Aim of the exercise ->
For the data below, work out how many lines contain the word "yPositions" and supply only that number.

Entries taken from a collection ->
=-=-=-=-=

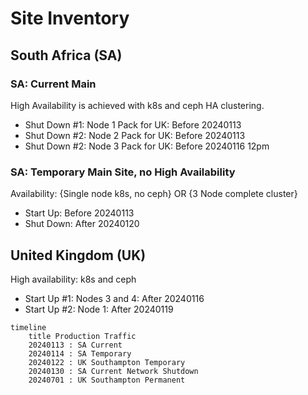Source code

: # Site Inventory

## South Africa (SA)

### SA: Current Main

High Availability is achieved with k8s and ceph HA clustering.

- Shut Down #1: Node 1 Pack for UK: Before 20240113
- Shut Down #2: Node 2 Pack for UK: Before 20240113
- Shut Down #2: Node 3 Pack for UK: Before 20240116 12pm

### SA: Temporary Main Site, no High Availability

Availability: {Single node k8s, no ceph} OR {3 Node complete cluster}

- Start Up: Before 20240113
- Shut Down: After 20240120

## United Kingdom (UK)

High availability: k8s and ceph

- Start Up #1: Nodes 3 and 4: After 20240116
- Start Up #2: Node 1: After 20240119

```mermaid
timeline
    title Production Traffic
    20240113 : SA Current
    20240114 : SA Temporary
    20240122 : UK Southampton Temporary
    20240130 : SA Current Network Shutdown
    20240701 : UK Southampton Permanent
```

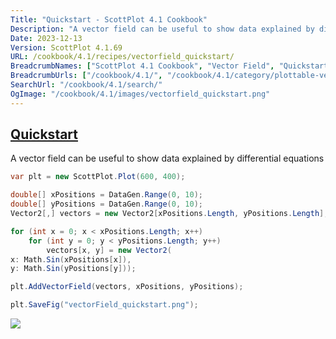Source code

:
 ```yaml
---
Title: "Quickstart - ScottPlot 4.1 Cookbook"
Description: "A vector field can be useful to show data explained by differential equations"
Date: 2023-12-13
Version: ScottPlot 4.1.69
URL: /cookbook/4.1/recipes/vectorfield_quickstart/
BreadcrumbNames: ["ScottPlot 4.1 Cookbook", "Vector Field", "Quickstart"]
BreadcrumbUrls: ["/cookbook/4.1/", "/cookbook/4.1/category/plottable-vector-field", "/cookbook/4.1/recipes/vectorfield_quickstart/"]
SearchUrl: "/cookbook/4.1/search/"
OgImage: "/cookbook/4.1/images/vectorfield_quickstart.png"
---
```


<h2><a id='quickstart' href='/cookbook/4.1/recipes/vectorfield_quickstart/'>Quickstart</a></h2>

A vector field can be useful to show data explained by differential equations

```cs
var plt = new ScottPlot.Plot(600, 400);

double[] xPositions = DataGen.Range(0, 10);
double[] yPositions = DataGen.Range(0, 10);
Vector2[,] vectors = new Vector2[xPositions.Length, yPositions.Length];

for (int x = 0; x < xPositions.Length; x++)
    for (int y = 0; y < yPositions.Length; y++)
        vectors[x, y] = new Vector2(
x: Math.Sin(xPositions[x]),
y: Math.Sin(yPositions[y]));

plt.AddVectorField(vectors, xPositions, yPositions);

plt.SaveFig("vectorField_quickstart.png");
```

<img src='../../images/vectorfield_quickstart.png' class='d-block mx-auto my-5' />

=-=-=-=-=

Answer section ->
5